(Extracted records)
········

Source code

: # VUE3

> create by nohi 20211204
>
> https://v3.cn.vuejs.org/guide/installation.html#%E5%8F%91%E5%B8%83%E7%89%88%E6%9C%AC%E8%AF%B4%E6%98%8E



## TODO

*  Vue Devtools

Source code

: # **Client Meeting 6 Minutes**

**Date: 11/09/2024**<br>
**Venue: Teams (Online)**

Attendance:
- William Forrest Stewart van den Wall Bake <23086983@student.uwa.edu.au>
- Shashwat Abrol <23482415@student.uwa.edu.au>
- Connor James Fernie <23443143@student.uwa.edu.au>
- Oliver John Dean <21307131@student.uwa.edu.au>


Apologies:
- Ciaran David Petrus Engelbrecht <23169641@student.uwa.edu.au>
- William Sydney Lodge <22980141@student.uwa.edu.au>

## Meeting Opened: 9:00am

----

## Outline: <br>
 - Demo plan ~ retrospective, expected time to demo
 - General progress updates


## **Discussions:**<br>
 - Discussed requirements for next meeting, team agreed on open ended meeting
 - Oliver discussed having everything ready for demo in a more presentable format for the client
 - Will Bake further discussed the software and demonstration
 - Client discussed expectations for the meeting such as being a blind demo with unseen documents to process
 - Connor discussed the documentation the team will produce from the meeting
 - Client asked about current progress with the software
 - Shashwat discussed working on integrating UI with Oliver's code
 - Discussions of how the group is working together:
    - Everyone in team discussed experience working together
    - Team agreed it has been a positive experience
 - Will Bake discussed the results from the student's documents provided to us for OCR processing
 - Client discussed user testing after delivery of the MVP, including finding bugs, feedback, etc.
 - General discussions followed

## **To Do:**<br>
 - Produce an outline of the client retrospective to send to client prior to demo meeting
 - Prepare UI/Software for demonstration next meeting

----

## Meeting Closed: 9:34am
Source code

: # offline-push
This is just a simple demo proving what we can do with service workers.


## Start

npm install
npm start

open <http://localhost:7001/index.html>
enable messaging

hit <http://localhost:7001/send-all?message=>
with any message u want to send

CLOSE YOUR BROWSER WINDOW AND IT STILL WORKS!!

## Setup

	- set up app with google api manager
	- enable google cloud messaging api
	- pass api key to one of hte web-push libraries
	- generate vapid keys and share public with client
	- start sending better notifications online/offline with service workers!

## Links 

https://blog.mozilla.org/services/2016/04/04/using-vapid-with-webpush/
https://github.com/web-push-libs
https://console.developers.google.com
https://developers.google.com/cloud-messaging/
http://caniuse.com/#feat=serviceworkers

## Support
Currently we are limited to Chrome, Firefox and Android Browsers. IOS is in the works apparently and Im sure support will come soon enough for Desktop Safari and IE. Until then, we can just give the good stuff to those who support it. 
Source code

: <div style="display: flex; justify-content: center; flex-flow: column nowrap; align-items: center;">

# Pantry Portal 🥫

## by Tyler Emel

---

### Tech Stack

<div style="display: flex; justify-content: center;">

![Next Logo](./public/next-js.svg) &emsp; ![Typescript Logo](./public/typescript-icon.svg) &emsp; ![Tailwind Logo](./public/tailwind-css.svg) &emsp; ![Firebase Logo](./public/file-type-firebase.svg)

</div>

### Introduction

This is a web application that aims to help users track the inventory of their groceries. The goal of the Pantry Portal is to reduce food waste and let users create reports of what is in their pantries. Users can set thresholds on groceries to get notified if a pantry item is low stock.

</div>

········

● Required action:
Report, from the entries above, each line where "public" is found.

● Completed exercise:
	- generate vapid keys and share public with client
![Next Logo](./public/next-js.svg) &emsp; ![Typescript Logo](./public/typescript-icon.svg) &emsp; ![Tailwind Logo](./public/tailwind-css.svg) &emsp; ![Firebase Logo](./public/file-type-firebase.svg)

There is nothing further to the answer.